うきは市が有している地理的条件の一つとして、複合扇状地があります。隣の久留米市からうきは市まで23kmに及ぶ耳納連山が連なっていますが、この山筋にいくつもの渓流が流れて、扇状地を形成しています。この扇状地は川と川の間隔が短く、重なり合っており複合扇状地という珍しい地形になっています。これは400万年以上かけて作り上げた複合扇状地で、非常に複雑な地層、地質になって、結果としてフルーツを生産するのに適した水はけの良さと保有力を有していることが分かりました。国内には、これだけの複合扇状地は他にないとのことです。
健康づくりについて
ところで、うきは市の平成29年4月での、65歳以上の高齢化率が32.3%となっています。同時期の我国の高齢化率は26.7%で5.6ポイント先行しており、政府の長期予想に従えば、うきは市は全国平均よりも15年先を行っているといえます。こうした状況の中で、高齢者がいつまでも社会参画、労働参画できるような、生涯現役のまちづくりというのがますます重要になってきています。うきは市では重点施策の一つとして、すべての市民が、健康でいきいきと幸せを感じられるようなまちづくりを挙げています。

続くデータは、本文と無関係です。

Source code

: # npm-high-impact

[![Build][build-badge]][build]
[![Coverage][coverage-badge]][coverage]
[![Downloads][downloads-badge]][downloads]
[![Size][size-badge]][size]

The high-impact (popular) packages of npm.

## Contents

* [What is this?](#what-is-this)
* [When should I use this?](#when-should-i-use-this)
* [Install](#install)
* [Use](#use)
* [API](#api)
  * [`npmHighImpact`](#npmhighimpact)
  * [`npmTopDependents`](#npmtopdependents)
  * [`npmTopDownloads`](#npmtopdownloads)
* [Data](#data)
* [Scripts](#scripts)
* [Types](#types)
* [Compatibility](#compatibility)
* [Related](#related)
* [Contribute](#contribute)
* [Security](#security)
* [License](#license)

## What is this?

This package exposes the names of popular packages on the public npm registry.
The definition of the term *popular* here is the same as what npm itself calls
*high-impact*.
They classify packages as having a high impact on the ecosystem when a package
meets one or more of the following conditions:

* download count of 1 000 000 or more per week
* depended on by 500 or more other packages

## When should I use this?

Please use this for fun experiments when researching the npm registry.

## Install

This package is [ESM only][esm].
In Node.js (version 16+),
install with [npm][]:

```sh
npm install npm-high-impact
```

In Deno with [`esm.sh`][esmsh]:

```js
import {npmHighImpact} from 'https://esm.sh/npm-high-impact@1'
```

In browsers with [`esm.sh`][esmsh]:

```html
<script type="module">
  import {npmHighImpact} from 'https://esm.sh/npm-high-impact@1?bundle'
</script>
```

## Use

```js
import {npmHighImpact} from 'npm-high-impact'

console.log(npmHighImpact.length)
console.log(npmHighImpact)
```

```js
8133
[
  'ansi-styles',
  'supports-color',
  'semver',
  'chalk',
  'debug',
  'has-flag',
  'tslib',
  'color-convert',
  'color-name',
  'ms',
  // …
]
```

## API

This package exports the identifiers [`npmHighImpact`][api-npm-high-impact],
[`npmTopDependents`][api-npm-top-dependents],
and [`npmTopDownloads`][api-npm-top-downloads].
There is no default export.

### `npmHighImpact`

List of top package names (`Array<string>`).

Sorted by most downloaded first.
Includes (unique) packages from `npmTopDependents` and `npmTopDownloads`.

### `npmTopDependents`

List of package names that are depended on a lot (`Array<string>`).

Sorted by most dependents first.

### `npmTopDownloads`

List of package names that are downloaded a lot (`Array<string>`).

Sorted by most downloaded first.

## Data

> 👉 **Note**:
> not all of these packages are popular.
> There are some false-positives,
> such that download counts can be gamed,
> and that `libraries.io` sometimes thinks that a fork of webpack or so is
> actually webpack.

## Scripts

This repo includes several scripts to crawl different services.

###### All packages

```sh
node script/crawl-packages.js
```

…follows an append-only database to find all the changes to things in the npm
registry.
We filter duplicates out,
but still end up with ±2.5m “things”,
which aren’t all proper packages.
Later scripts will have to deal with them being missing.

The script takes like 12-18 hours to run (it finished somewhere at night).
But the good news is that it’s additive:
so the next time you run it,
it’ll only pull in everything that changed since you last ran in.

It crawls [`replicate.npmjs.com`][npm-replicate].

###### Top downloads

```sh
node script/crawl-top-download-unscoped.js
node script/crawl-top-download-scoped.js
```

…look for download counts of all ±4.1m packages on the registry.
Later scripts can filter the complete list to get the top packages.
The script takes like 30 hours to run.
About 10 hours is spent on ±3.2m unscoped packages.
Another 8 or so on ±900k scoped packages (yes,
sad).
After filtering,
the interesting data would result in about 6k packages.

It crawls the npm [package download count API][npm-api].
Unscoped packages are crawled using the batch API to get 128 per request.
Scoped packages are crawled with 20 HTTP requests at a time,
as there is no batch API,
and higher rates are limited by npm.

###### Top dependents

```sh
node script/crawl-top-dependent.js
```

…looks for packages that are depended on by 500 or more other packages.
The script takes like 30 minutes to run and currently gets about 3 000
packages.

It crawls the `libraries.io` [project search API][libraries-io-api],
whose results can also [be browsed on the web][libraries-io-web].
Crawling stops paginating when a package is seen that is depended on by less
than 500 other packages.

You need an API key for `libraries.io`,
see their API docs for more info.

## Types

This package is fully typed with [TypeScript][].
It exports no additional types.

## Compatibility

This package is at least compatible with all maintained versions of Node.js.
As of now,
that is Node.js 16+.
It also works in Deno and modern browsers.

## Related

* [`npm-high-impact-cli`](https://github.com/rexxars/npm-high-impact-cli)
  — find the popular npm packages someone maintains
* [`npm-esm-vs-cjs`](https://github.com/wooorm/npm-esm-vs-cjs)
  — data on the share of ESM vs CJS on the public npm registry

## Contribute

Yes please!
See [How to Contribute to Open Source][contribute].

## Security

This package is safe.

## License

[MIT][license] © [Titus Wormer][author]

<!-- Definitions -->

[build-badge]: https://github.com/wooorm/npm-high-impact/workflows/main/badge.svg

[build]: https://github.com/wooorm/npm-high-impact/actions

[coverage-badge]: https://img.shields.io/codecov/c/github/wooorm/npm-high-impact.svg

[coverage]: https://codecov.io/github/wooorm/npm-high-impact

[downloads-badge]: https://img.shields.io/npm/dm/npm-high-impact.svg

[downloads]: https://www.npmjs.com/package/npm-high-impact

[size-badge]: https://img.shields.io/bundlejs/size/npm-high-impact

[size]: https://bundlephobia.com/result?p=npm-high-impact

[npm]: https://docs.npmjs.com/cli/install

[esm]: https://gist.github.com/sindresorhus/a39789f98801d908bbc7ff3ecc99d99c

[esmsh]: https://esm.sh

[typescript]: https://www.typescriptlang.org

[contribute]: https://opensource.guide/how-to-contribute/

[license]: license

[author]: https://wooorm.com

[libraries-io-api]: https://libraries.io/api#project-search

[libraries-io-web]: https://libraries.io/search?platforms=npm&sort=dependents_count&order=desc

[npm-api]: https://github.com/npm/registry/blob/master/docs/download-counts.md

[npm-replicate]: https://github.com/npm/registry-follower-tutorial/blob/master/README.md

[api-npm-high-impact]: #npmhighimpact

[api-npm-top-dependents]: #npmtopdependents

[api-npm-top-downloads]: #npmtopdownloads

そのためには健康づくりがなにより重要であります。現在うきは市では、健康づくりのポイントとして、①食 ②運動 ③休養 ④生きがい ⑤きずな ⑥特定健診 の6点を掲げて様々な取り組みを実施しているところです。
まとめ
これまで、うきは市のフルーツと健康を通した取り組みについて述べてまいりました。今後のまちづくりを進めるにあたっては、これまで気づかなかった「うきは」の素晴らしさを実感し、新しい価値観を持って、日々の生活を送ることができる社会を形成することが重要だと考えます。
かつての日本の原風景が残る、うきは市の新しい価値観は、うきは市の日常の中に存在していると思います。弥生、古墳時代から農村社会が形成され、良質な土壌や地勢・気候に育まれ、人々が生活し、そして現在に至ったうきは市は、ほかの地域にはない優位性を持った地域であるといえます。知恵と工夫を凝らして、これからも、ほかの地域とは一味もふた味も違う存在感のある、〝うきはブランド〟を構築してまいりたいと考えています。
皆さん、このようなうきは市に是非お越しいただき、全身でうきはの魅力を感じ、リフレッシュしていただければ幸いです。皆さんのお越しをお待ちしています。